Rep. Abbarno seeks to prevent cold-water drownings through Zack’s Law; prefiles legislation for 2022 session

When the 2022 legislative session convenes on Monday, Jan. 10, Rep. Peter Abbarno will press forward with legislation that seeks to prevent cold-water shock drownings through signage at bridges and along waterways throughout Washington state.

On Dec. 6, the 20th District lawmaker prefiled House Bill 1595, also known as “Zack's Law.” The legislation is named after Zachary Lee Rager, an 18-year-old Centralia man who drowned from cold-water shock after jumping into the Chehalis River from a train trestle on the Willapa Hills Trail. Rager had jumped from the bridge several times before, but didn't realize how cold the water would be when he jumped into the river on March 23, 2021.
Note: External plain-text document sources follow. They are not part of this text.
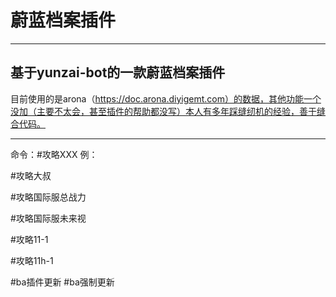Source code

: # 蔚蓝档案插件
***
## 基于yunzai-bot的一款蔚蓝档案插件
目前使用的是arona（https://doc.arona.diyigemt.com）的数据，其他功能一个没加（主要不太会，甚至插件的帮助都没写）本人有多年踩缝纫机的经验，善于缝合代码。
***
命令：#攻略XXX 例：

#攻略大叔

#攻略国际服总战力

#攻略国际服未来视

#攻略11-1

#攻略11h-1

#ba插件更新 #ba强制更新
“Many people really don't know or understand the seriousness of cold-water shock. Even on a warm, sunny day in the spring or fall in the Pacific Northwest, an experienced swimmer may be unaware of the danger cold-water shock can have on their body. This legislation seeks to change that by educating, informing, and warning people about the risk of diving or jumping into cold water. It's about saving lives,” said Abbarno, R-Centralia

According to the U.S. Coast Guard, the body responds to cold-water immersion with an increased heartbeat and blood pressure, faster breathing, uncontrolled gasping, and sometimes uncontrolled movement. Lasting anywhere from 30 seconds to a couple of minutes, the cold-shock response can be deadly by itself. Victims may panic, take on water in that first uncontrolled gasp, and as many as 20% die in the first two minutes. An average of 200 people die each year because of cold-water immersion.

Zack's Law would require state government agencies and local governments to erect signs on or near bridges and along waterways to warn people of cold-water shock and drowning hazards. Signs would be erected at the same time upgrades are made to bridges and other water-adjacent infrastructure so there would be no significant costs to taxpayers. The legislation also creates a mechanism for the public to donate funds to the state for the purpose of erecting signs warning of cold-water shock hazards along Washington waterways.
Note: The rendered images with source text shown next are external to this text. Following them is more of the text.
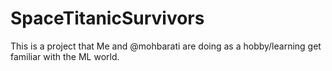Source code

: # SpaceTitanicSurvivors
This is a project that Me and @mohbarati are doing as a hobby/learning get familiar with the ML world. 

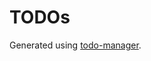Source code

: # TODOs
<!---@TODO-List-Start--->
<!---@TODO-List-End--->

Generated using [todo-manager](https://github.com/dwd31415/todo-manager).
On Sept. 29, Abbarno and Rager's family gathered at the old railroad bridge along the Chehalis River in Lewis County where the young man drowned to announce the legislation.

“My son was an all-around amazing kid,” said Lee Hines, Zack's stepfather. “He did everything he could to help everybody. After learning how many lives he touched, we knew we had to keep doing something for him to continue touching other lives and making a difference. If this means his loss is saving somebody else's life, that's what we are pursuing.”

Additionally, the bill directs the Washington State Parks and Recreation Commission to install a sign in memory of Rager on or near the Willapa Hills Trail railroad bridge that provides information about the hazards of cold-water shock.

“No family should have to go through such a tragedy like this one. Zack's accident was entirely preventable,” said Abbarno. “Had Zack known about the frigid water and its dangers, he might still be alive today. With proper signage at these locations, other families might not have to suffer a similar loss.”

Abbarno says his legislation has bipartisan support, as evidenced by having five Democratic and five Republican co-sponsors. The measure will be referred to a committee once the 2022 session begins. Abbarno says he intends to seek an immediate public hearing to move the legislation forward.